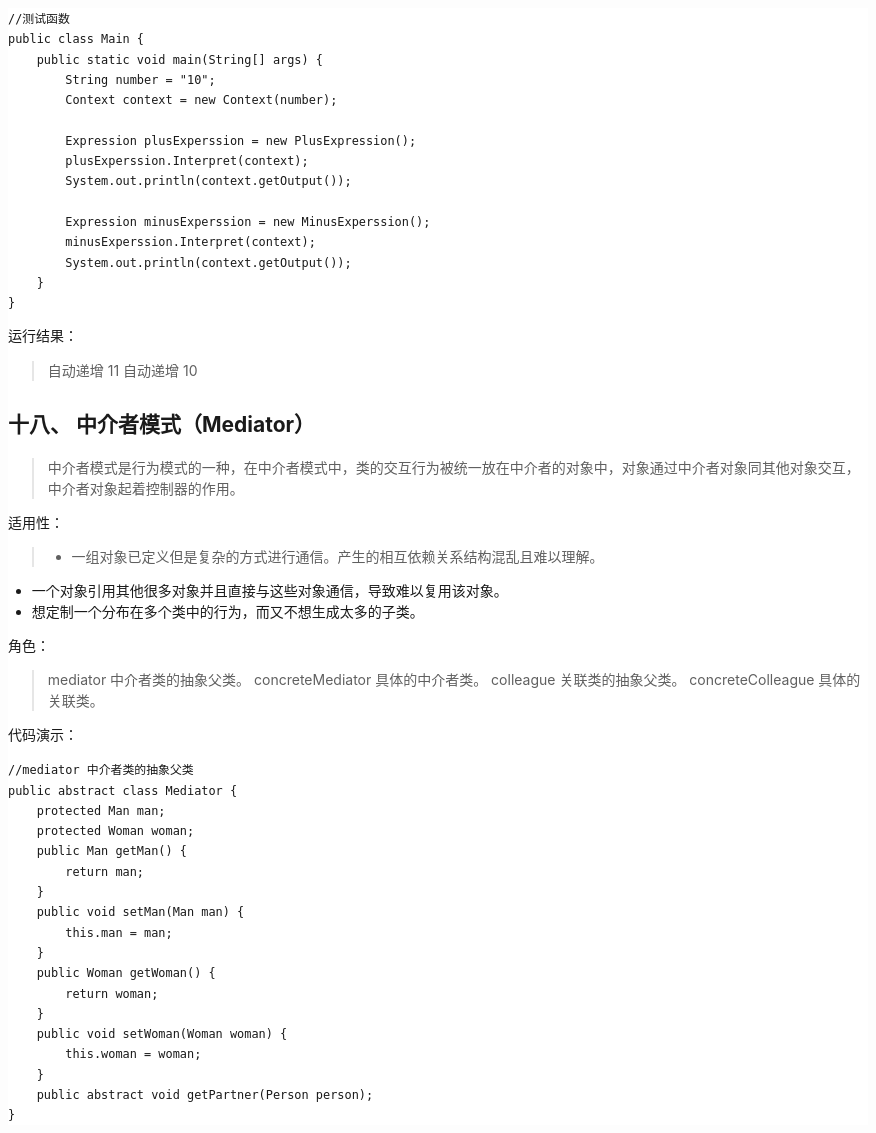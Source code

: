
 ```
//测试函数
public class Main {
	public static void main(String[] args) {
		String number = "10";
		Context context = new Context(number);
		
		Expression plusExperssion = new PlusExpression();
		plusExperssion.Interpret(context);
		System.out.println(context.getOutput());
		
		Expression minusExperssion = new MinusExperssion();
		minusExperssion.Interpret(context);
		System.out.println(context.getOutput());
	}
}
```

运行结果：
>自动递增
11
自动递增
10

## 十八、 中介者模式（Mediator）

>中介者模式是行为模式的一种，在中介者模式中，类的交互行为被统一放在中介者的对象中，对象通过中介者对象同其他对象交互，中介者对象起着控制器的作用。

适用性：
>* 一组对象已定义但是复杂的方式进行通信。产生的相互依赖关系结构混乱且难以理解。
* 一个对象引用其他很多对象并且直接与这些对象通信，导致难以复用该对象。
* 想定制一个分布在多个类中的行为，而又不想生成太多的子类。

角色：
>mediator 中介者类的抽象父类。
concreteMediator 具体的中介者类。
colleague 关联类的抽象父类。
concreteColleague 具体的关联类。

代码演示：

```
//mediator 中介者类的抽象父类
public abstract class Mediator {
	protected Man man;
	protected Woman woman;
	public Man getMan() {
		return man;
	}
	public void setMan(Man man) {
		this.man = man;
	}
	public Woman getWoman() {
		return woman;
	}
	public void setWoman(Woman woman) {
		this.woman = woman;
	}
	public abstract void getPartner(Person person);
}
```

◇ ◇ ◇ ◇

A line qualifies when it holds the word "void"; report all qualifying lines from the records above.

	public static void main(String[] args) {
	public void setMan(Man man) {
	public void setWoman(Woman woman) {
	public abstract void getPartner(Person person);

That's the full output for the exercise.